TASK DETAILS: Could you filter the data below down to the lines that hold the word "using"?

[Items listed in a dataset]
-------
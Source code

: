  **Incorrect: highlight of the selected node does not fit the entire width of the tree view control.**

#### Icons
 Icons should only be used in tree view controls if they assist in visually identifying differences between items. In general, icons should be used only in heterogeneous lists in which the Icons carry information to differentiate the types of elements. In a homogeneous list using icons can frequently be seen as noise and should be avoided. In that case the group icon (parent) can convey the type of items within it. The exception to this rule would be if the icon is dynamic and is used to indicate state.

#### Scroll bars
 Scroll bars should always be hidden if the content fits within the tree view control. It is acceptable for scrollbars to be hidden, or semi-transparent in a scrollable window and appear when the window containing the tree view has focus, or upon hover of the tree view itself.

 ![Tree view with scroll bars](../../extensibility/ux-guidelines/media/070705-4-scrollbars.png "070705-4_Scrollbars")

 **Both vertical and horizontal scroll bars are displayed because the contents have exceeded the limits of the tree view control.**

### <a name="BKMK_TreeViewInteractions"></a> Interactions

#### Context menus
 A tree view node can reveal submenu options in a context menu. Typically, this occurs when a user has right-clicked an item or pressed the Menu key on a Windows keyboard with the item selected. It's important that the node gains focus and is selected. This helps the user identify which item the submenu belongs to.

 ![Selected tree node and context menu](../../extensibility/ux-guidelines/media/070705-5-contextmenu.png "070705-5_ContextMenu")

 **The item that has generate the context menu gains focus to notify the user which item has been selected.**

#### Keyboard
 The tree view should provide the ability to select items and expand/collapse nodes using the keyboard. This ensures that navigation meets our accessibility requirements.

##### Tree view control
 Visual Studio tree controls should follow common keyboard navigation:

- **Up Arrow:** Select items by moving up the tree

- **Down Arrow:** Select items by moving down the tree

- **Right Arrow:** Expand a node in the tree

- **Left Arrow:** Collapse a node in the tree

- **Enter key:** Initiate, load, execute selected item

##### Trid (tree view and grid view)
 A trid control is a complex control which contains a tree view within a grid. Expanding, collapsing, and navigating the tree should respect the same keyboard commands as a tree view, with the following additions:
-------
EXERCISE ANSWER:
 Icons should only be used in tree view controls if they assist in visually identifying differences between items. In general, icons should be used only in heterogeneous lists in which the Icons carry information to differentiate the types of elements. In a homogeneous list using icons can frequently be seen as noise and should be avoided. In that case the group icon (parent) can convey the type of items within it. The exception to this rule would be if the icon is dynamic and is used to indicate state.
 The tree view should provide the ability to select items and expand/collapse nodes using the keyboard. This ensures that navigation meets our accessibility requirements.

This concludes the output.